Perrault was the bold leader of a new cultural line minimizing the past to better glorify the reign underway. In the early 1680s, he imagined to devote to the arts the ceiling of the cabinet of his Parisian mansion on an overall area of 8.5 x 4.5 m.
The eleven elements of the ceiling are painted by eleven different artists. The objective of Perrault is to replace the traditional list of seven liberal arts by a new list of eight arts more suited to the life of his time. Only the music appears in both lists.
The decor was decidedly not the main goal of Perrault. His house was destroyed in 1683 to enable the realization of the Place des Victoires and the painted ceiling has probably never been assembled. In 1690, three years after launching in the literary world the quarrel of the ancients and the moderns, he published a small book illustrated with the eleven images to explain and promote his theories on modern arts and sciences.
We may consider that all the paintings were still in the ownership of Perrault in 1690. They subsequently disappeared excepted Eloquence which is currently preserved in the museum of Brest.

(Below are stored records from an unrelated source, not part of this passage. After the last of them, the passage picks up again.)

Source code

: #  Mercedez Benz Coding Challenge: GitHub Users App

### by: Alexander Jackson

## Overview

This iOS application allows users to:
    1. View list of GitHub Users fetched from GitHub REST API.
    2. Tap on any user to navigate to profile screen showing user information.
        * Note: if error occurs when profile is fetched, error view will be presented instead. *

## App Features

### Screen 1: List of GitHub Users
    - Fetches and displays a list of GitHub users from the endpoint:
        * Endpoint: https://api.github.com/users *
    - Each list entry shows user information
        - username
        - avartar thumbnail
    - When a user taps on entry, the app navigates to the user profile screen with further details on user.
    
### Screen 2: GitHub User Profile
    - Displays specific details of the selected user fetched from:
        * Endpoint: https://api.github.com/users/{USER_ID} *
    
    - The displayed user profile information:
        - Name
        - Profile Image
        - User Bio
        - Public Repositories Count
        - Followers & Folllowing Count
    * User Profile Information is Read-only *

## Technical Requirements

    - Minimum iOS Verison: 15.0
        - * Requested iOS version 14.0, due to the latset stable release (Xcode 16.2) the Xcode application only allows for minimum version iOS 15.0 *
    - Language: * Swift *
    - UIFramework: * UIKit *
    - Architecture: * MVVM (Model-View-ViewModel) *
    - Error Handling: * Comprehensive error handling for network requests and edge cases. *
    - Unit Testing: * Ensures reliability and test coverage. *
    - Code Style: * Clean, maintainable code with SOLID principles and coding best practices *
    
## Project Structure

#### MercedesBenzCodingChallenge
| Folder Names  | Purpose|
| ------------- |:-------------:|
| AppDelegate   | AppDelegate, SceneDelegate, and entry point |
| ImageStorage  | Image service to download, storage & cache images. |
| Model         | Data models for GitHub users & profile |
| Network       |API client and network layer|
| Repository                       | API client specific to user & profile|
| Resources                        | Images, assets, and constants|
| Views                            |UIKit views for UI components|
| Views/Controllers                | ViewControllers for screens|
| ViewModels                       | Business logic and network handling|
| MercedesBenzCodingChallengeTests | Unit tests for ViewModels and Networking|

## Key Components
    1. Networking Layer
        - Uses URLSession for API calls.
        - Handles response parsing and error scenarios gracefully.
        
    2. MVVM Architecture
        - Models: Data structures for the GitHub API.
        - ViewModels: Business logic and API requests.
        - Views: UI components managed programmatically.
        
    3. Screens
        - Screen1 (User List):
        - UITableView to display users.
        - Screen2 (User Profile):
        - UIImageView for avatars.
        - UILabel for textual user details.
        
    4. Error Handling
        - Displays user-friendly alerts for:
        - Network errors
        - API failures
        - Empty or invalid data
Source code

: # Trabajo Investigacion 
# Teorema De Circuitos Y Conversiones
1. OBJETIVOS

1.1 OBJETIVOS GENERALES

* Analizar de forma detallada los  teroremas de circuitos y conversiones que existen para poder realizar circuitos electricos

La Musique has just resurfaced. This oil on canvas 98 x 152 cm was painted by Antoine Coypel, aged just over twenty years but whose early skill was famous. This painting is estimated $ 1.5 million, for sale by Sotheby's in New York on January 29, lot 87.
This work is a complex allegory cleverly built around a woman and five young children. The woman plays an antique lyre decorated with a sun (the emblem of the king), while the children open the future with more modern instruments. A lyrical staged scene in the background along with stacked books referring to recent musicians reinforce the modernist allegory.
These six figures probably represent the five natural children of Louis XIV and Montespan around their new gouvernante Madame de Maintenon significantly rejuvenated to please the court.